> _Your objective_
State how many lines of the entries hold the string "gehaald". Reply with the number alone.

[Records for processing — start]

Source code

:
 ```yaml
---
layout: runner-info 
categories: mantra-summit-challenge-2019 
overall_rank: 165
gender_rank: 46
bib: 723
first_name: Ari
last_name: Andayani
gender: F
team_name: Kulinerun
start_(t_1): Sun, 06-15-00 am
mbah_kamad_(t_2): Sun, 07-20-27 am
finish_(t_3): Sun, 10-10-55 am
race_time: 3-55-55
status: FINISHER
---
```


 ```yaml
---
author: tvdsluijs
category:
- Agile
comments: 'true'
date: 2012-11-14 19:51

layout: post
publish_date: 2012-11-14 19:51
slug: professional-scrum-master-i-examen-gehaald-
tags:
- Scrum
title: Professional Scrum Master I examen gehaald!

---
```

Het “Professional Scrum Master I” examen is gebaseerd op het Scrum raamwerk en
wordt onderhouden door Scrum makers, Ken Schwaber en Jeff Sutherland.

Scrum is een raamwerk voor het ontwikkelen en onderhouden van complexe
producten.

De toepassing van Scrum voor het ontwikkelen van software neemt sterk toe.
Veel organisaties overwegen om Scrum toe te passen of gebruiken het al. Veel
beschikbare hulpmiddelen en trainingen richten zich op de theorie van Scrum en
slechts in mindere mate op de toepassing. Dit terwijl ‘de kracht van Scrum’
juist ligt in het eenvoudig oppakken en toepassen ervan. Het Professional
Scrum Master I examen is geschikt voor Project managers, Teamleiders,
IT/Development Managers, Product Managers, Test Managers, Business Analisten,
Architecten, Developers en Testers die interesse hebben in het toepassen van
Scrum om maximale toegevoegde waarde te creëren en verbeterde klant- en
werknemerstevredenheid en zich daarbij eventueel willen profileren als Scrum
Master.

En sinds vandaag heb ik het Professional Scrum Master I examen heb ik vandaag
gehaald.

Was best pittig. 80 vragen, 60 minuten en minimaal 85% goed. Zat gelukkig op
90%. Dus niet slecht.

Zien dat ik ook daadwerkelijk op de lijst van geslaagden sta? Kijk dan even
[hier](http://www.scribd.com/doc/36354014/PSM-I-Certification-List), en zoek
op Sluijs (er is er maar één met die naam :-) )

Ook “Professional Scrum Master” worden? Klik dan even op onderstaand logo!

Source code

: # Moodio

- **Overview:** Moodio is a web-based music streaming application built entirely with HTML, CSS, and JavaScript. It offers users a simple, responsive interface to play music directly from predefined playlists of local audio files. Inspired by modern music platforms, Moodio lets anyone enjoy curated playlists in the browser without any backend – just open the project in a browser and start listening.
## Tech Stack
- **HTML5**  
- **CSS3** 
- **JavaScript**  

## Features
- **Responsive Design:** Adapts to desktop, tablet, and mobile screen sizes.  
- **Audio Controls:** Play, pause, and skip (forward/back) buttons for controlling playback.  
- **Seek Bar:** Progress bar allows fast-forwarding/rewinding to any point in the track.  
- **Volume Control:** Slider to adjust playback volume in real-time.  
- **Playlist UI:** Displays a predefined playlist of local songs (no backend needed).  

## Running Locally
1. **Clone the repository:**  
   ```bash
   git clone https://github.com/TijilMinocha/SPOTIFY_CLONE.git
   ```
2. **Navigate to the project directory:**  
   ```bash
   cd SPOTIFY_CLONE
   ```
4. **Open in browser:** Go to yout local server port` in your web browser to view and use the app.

[Records for processing — finish]

> _Task output_
3